◆ **Dataset excerpts**
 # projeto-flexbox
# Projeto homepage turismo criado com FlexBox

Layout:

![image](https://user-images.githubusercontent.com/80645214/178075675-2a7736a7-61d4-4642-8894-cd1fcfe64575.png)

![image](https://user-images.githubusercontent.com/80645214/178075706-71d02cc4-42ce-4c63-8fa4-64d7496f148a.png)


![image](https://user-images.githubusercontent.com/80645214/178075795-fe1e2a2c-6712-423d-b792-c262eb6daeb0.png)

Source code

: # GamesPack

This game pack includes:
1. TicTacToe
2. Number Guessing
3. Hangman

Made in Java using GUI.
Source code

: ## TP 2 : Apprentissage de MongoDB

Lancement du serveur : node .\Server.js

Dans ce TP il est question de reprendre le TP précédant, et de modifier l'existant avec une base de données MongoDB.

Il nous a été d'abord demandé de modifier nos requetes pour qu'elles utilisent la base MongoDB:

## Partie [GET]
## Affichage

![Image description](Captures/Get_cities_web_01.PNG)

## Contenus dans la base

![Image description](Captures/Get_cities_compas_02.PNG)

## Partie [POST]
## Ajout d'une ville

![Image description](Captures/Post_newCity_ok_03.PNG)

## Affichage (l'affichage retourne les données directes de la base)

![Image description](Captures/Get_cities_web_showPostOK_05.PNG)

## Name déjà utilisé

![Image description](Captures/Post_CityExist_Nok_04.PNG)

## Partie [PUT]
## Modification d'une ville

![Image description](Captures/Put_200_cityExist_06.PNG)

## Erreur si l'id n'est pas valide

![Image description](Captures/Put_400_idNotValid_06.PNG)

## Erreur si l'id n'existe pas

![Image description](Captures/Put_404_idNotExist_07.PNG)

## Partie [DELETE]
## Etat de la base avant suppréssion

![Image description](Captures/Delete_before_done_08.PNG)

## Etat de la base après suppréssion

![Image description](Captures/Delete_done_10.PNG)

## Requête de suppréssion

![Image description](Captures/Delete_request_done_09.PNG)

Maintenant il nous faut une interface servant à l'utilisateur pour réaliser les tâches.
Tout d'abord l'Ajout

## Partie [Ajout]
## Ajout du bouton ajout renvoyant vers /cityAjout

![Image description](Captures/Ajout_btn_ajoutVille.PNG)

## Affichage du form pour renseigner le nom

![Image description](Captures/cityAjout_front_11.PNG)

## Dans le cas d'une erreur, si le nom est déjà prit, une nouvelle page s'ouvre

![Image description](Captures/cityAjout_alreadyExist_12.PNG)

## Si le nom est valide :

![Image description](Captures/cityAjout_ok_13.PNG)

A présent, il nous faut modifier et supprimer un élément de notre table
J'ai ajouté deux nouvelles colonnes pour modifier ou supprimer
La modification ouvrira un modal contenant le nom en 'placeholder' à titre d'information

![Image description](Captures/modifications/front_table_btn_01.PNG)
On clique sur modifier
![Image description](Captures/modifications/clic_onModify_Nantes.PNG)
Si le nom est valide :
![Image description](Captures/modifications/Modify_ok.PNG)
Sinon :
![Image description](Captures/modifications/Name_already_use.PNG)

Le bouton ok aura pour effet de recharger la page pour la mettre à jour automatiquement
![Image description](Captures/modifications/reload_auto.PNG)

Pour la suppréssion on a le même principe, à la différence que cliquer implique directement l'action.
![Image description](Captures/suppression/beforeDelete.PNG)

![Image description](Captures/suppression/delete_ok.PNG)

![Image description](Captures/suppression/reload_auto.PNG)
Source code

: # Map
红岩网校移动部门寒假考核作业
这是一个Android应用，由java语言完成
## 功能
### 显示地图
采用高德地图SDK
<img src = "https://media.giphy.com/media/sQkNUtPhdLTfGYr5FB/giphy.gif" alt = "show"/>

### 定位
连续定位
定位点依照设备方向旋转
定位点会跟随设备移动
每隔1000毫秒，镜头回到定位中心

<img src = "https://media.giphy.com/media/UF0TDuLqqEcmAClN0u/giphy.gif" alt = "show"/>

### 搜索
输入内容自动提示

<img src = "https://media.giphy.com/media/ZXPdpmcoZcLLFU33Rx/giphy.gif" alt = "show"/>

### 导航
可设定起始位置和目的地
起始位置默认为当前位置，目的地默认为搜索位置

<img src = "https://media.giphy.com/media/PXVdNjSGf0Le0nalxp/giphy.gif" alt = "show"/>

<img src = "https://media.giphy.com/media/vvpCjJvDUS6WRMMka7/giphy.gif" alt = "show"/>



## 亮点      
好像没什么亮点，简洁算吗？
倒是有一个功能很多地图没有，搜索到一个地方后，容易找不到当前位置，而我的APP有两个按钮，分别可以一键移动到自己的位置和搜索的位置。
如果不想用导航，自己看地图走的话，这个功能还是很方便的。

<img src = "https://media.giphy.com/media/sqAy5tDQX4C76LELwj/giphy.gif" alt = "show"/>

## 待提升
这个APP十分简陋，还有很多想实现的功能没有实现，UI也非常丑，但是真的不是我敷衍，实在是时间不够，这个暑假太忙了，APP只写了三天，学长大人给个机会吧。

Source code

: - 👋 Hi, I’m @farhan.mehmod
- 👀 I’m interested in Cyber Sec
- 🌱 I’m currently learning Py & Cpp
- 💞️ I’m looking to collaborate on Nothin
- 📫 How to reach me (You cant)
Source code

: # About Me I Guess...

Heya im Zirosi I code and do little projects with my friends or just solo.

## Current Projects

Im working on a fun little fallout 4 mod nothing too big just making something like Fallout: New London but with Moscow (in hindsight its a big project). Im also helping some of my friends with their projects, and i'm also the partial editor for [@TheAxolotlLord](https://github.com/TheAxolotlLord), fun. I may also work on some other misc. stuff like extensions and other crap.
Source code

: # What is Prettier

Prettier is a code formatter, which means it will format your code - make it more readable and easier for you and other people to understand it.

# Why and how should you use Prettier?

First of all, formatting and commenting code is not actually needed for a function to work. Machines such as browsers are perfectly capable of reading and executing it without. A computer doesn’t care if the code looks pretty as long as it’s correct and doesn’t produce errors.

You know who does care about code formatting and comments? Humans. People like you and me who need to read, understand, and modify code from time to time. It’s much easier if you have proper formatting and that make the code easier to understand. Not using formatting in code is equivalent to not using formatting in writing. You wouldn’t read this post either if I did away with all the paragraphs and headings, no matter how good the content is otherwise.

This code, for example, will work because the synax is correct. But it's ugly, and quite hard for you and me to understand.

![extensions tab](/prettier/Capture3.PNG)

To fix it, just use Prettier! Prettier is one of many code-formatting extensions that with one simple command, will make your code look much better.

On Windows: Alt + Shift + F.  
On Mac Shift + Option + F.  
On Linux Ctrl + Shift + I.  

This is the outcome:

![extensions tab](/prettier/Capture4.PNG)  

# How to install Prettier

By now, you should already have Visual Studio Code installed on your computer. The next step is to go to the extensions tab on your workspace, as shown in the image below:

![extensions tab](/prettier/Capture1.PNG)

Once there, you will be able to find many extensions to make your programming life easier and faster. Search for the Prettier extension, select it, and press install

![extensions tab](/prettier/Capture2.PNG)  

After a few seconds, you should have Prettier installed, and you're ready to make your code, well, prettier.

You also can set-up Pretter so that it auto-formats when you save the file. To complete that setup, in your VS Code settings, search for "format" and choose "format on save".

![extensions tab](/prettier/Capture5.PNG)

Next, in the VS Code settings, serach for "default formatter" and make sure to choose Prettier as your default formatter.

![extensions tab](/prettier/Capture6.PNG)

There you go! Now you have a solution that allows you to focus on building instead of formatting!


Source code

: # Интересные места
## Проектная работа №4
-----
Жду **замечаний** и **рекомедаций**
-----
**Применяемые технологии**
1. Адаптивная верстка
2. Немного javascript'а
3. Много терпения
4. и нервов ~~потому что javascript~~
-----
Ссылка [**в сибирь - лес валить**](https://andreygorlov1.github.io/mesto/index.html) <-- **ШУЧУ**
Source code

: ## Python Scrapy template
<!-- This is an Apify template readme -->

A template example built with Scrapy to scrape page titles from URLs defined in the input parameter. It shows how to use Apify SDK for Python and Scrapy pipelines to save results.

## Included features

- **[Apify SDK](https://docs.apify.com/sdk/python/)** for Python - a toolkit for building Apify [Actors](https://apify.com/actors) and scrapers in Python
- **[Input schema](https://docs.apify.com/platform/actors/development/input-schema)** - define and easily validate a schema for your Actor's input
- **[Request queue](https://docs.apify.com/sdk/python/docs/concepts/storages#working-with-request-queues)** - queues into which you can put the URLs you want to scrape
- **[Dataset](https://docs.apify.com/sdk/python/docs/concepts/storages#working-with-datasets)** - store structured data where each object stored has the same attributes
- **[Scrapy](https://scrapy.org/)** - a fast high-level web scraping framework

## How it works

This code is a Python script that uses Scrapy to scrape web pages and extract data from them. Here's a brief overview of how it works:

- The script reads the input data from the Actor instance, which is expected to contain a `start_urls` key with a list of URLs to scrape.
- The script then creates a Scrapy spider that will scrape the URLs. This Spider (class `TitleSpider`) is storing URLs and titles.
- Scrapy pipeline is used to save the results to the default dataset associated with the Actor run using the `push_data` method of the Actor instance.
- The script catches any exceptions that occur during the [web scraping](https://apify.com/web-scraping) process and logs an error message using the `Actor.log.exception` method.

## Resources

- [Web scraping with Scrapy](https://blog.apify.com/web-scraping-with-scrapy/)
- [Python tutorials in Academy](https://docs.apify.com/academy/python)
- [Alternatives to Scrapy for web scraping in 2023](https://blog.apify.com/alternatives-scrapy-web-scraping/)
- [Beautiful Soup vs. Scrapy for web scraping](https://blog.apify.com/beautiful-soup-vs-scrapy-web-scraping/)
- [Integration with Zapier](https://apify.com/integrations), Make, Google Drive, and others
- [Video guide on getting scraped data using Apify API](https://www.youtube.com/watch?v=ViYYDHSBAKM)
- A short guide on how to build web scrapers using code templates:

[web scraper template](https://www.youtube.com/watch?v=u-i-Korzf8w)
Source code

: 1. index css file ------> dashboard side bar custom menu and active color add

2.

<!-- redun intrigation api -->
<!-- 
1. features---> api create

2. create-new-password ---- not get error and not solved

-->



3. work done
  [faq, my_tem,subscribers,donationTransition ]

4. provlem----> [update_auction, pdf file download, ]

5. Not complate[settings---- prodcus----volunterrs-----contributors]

◆ **About this task**
Where in the entries above does the word "index" appear? Copy each line that has it.

◆ **Expected answer**
Ссылка [**в сибирь - лес валить**](https://andreygorlov1.github.io/mesto/index.html) <-- **ШУЧУ**
: 1. index css file ------> dashboard side bar custom menu and active color add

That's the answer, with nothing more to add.